Automotive
Who could dealers collaborate with for shared success?
Shaun Harris, Sales Director Codeweavers.
Yes, it is a quirky title, but the whole idea in changing times is to encourage dealers to start thinking ‘out of the box’. So who might dealers collaborate with to help drive and share online and showroom footfall? It’s all about creating a broader customer (or potential customer experience) even if their primary reason for visiting was not to buy a car!
In making this statement, I do so on the basis that it is important to take a look at the wider operating environment to see what is happening, good and bad and see what we might learn. Following my own advice, I’ve been looking at High St retailing. Like it or not, I cant help feeling we can’t ignore the reality that what is happening there could start to be a greater factor in car retailing.

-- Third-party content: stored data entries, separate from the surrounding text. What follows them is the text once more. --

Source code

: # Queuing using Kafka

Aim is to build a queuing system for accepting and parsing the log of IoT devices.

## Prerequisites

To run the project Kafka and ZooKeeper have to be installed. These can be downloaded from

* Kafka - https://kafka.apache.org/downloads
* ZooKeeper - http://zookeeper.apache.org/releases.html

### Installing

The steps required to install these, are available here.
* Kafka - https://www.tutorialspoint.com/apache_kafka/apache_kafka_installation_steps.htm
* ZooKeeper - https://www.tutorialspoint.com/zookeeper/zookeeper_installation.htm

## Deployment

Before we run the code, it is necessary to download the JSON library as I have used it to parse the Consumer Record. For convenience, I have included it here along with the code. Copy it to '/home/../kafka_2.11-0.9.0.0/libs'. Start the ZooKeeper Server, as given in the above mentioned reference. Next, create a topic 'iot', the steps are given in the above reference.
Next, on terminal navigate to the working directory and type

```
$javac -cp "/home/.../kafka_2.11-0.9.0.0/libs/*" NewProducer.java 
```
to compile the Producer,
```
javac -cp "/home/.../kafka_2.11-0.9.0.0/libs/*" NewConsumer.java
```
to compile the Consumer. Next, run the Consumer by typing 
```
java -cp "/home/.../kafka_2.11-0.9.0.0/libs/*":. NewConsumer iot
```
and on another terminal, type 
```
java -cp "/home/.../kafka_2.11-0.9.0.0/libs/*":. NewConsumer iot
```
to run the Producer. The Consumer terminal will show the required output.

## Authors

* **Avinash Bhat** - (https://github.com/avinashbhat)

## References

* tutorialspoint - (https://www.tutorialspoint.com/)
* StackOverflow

Here is what I found and my observations;
2019 is set to be another tough year for retailers, or so some interesting research in Retail Gazette suggests:
- Over 175,000 jobs are set to be shed from the UK’s retail industry
- A further 23,000 shops are expected to close this year
- And (importantly) 62 percent of major UK property owners and investors think that e-commerce is disrupting the commercial real estate industry and is having a ‘profound effect’ on their decision-making
The findings were part of an annual report (published today 21/01/19) surveying over 400 major property owners and investors from around the world, each with more than £200 million of assets under management.
Having been involved with Woolworths, I have first-hand experience of watching a business failing to embrace change. What I saw then and what is even more abundantly clear is the ‘Amazon Effect’ and its impact on our High Streets and shopping centres. When it comes to car retailing, I don’t believe that our market is immune from such rapid change.
Progress cannot be stopped, so, in a Darwinian manner, it is how the industry adapts that matters. Last year, motor retailers switched onto the potential of used cars to offset a falling new car market. However, I suggest that the digital challenge is more profound than simply a change in new v used. The industry needs a better solution.
Returning to that retail research, it appears that all is lost for the High street. 78 percent of UK property owners are moving towards experiential retailing to tap into the growing trend of experience-led shopping. So could motor retailers follow the same path? It certainly has merit. To succeed, bricks-and-mortar spaces (the showroom) need to adapt to a very different usage approach, mixing leisure and lifestyle factors, according to the research; but, are car retailers ready for this?
I think they could look to collaborate with like-minded businesses, where there is the capacity for a shared gain, as the way forward. It is all about a willingness to share that potential opportunity.
When it comes to collaboration, there are rational levels; BMW and Daimler combining their mobility businesses into one equally-owned joint venture late in 2018, but arguably more interesting was Toyota’s collaboration with Pizza Hut, Amazon, Mazda, Uber and Chinese ride-hailing business Didi Chuxing when it announced its electric concept vehicle last year.
For car dealers, collaboration ought to come naturally given the importance of relationships, such as those with manufacturers and finance providers. However, the evidence often suggests that these ‘partnerships’ fall well short of true collaboration. The desire by both parties to exert control can become a source of stress and disruption. The latter being entirely inappropriate when other disruptors are waiting in the wings.
At the very least, adversarial partnerships can add time, cost and confusion and in a low margin business such as car retailing, these are inappropriate.
The way forward has to be in considering the strengths and weaknesses of the dealer model and doing it honestly and then looking to see how the business ‘bricks’ real estate and the appeal of cars and its customers could be leveraged by others. Conversely, what businesses have access to potential customers, technology, marketing/CRM expertise, customer care and potential footfall that could benefit the dealer?
At the heart of this is the customer. The age-old debate about ‘who owns the customer?’ is probably well and truly over; the customer owns with whom they choose to work. This may have been helped by GDPR, but in reality, it is a combination of regulatory, technology and cultural changes that have changed things. Success in business B2c and B2B will increasingly be about ‘hooking up’ with like-minded businesses to delight the customer and make it easy for them to access the products and services they want when they want them.
Over the last decade, at Codeweavers we have benefitted from genuine collaboration with a range of partners across the distribution chain. The impact has been to make that chain work more effectively’; less friction, less cost, greater speed and fewer breakdowns.
The traditional car retailing and manufacturing sector knows that a series of established and emerging disruptors have their eyes on the market. Without any significant barriers to entry, armed with a better technology and service experience, they can thrive if the incumbents fail to address their shortfalls. Finding the right bedfellows can help to reinvigorate retailers, but this will only succeed if the spirit of collaboration is shared in every way.
The starting point for collaboration is less who and more how and why could this work for us both? With some lateral thinking, the opportunities for better customer experience and a mutual win-win are surely there?